> **Exercise description**: Locate all lines in the data below that hold "xsltproc" and show them.

> **Data to examine**:
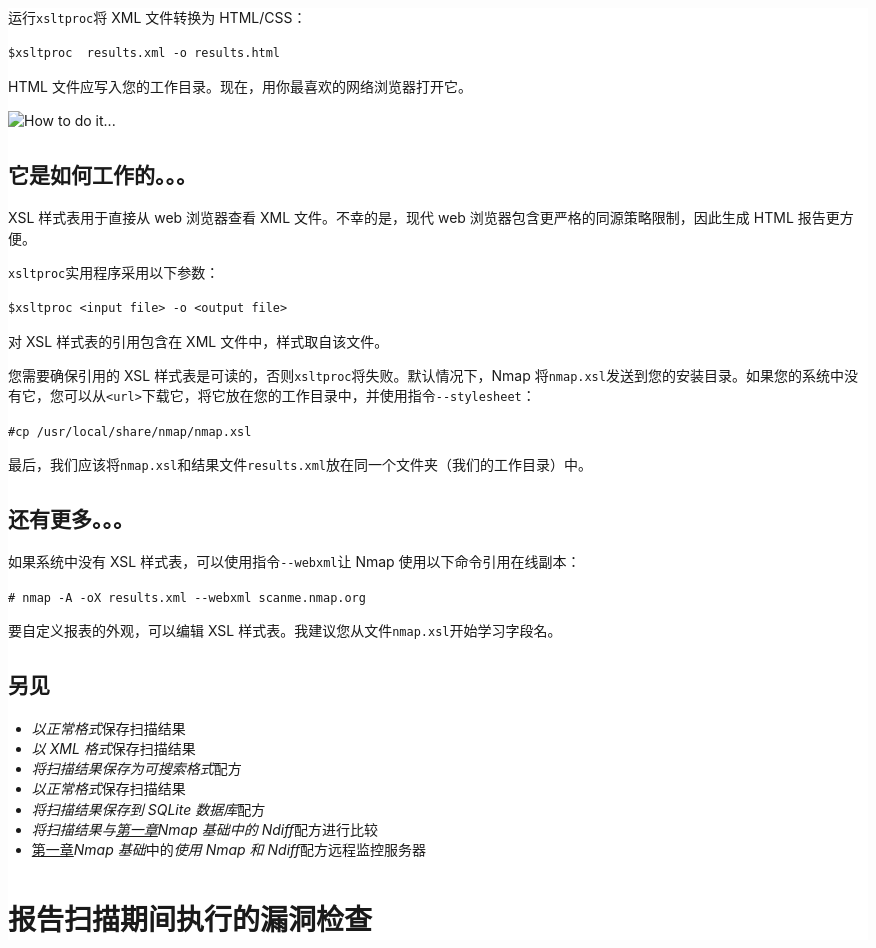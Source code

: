 运行`xsltproc`将 XML 文件转换为 HTML/CSS：

```
$xsltproc  results.xml -o results.html

```

HTML 文件应写入您的工作目录。现在，用你最喜欢的网络浏览器打开它。

![How to do it...](graphics/7485_08_03_new.jpg)

## 它是如何工作的。。。

XSL 样式表用于直接从 web 浏览器查看 XML 文件。不幸的是，现代 web 浏览器包含更严格的同源策略限制，因此生成 HTML 报告更方便。

`xsltproc`实用程序采用以下参数：

```
$xsltproc <input file> -o <output file>

```

对 XSL 样式表的引用包含在 XML 文件中，样式取自该文件。

您需要确保引用的 XSL 样式表是可读的，否则`xsltproc`将失败。默认情况下，Nmap 将`nmap.xsl`发送到您的安装目录。如果您的系统中没有它，您可以从`<url>`下载它，将它放在您的工作目录中，并使用指令`--stylesheet`：

```
#cp /usr/local/share/nmap/nmap.xsl

```

最后，我们应该将`nmap.xsl`和结果文件`results.xml`放在同一个文件夹（我们的工作目录）中。

## 还有更多。。。

如果系统中没有 XSL 样式表，可以使用指令`--webxml`让 Nmap 使用以下命令引用在线副本：

```
# nmap -A -oX results.xml --webxml scanme.nmap.org

```

要自定义报表的外观，可以编辑 XSL 样式表。我建议您从文件`nmap.xsl`开始学习字段名。

## 另见

*   *以正常格式*保存扫描结果
*   *以 XML 格式*保存扫描结果
*   *将扫描结果保存为可搜索格式*配方
*   *以正常格式*保存扫描结果
*   *将扫描结果保存到 SQLite 数据库*配方
*   *将扫描结果与[第一章](01.html "Chapter 1. Nmap Fundamentals")*Nmap 基础*中的 Ndiff*配方进行比较
*   [第一章](01.html "Chapter 1. Nmap Fundamentals")*Nmap 基础*中的*使用 Nmap 和 Ndiff*配方远程监控服务器

# 报告扫描期间执行的漏洞检查
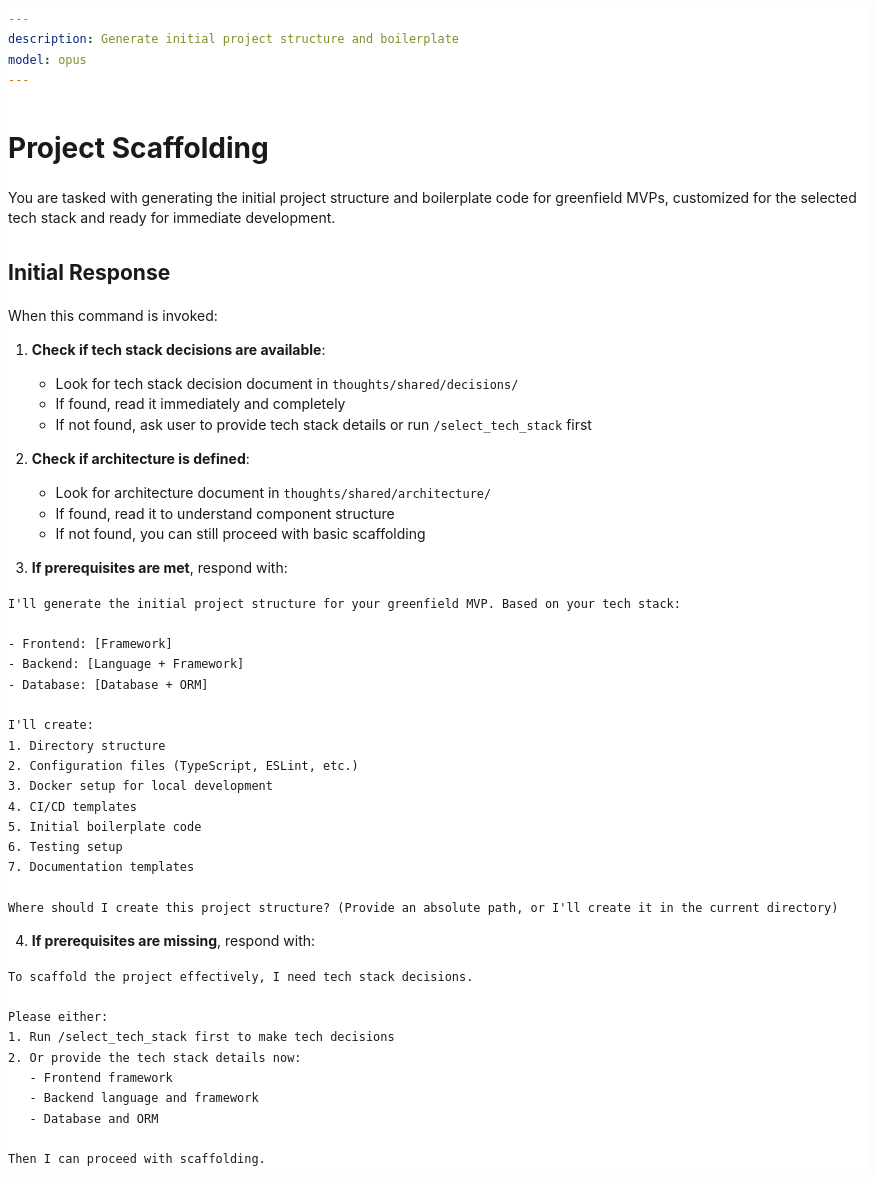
 ```yaml
---
description: Generate initial project structure and boilerplate
model: opus
---
```


# Project Scaffolding

You are tasked with generating the initial project structure and boilerplate code for greenfield MVPs, customized for the selected tech stack and ready for immediate development.

## Initial Response

When this command is invoked:

1. **Check if tech stack decisions are available**:
   - Look for tech stack decision document in `thoughts/shared/decisions/`
   - If found, read it immediately and completely
   - If not found, ask user to provide tech stack details or run `/select_tech_stack` first

2. **Check if architecture is defined**:
   - Look for architecture document in `thoughts/shared/architecture/`
   - If found, read it to understand component structure
   - If not found, you can still proceed with basic scaffolding

3. **If prerequisites are met**, respond with:
```
I'll generate the initial project structure for your greenfield MVP. Based on your tech stack:

- Frontend: [Framework]
- Backend: [Language + Framework]
- Database: [Database + ORM]

I'll create:
1. Directory structure
2. Configuration files (TypeScript, ESLint, etc.)
3. Docker setup for local development
4. CI/CD templates
5. Initial boilerplate code
6. Testing setup
7. Documentation templates

Where should I create this project structure? (Provide an absolute path, or I'll create it in the current directory)
```

4. **If prerequisites are missing**, respond with:
```
To scaffold the project effectively, I need tech stack decisions.

Please either:
1. Run /select_tech_stack first to make tech decisions
2. Or provide the tech stack details now:
   - Frontend framework
   - Backend language and framework
   - Database and ORM

Then I can proceed with scaffolding.
```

> **Solution to this exercise**:
: 运行`xsltproc`将 XML 文件转换为 HTML/CSS：
$xsltproc  results.xml -o results.html
`xsltproc`实用程序采用以下参数：
$xsltproc <input file> -o <output file>
您需要确保引用的 XSL 样式表是可读的，否则`xsltproc`将失败。默认情况下，Nmap 将`nmap.xsl`发送到您的安装目录。如果您的系统中没有它，您可以从`<url>`下载它，将它放在您的工作目录中，并使用指令`--stylesheet`：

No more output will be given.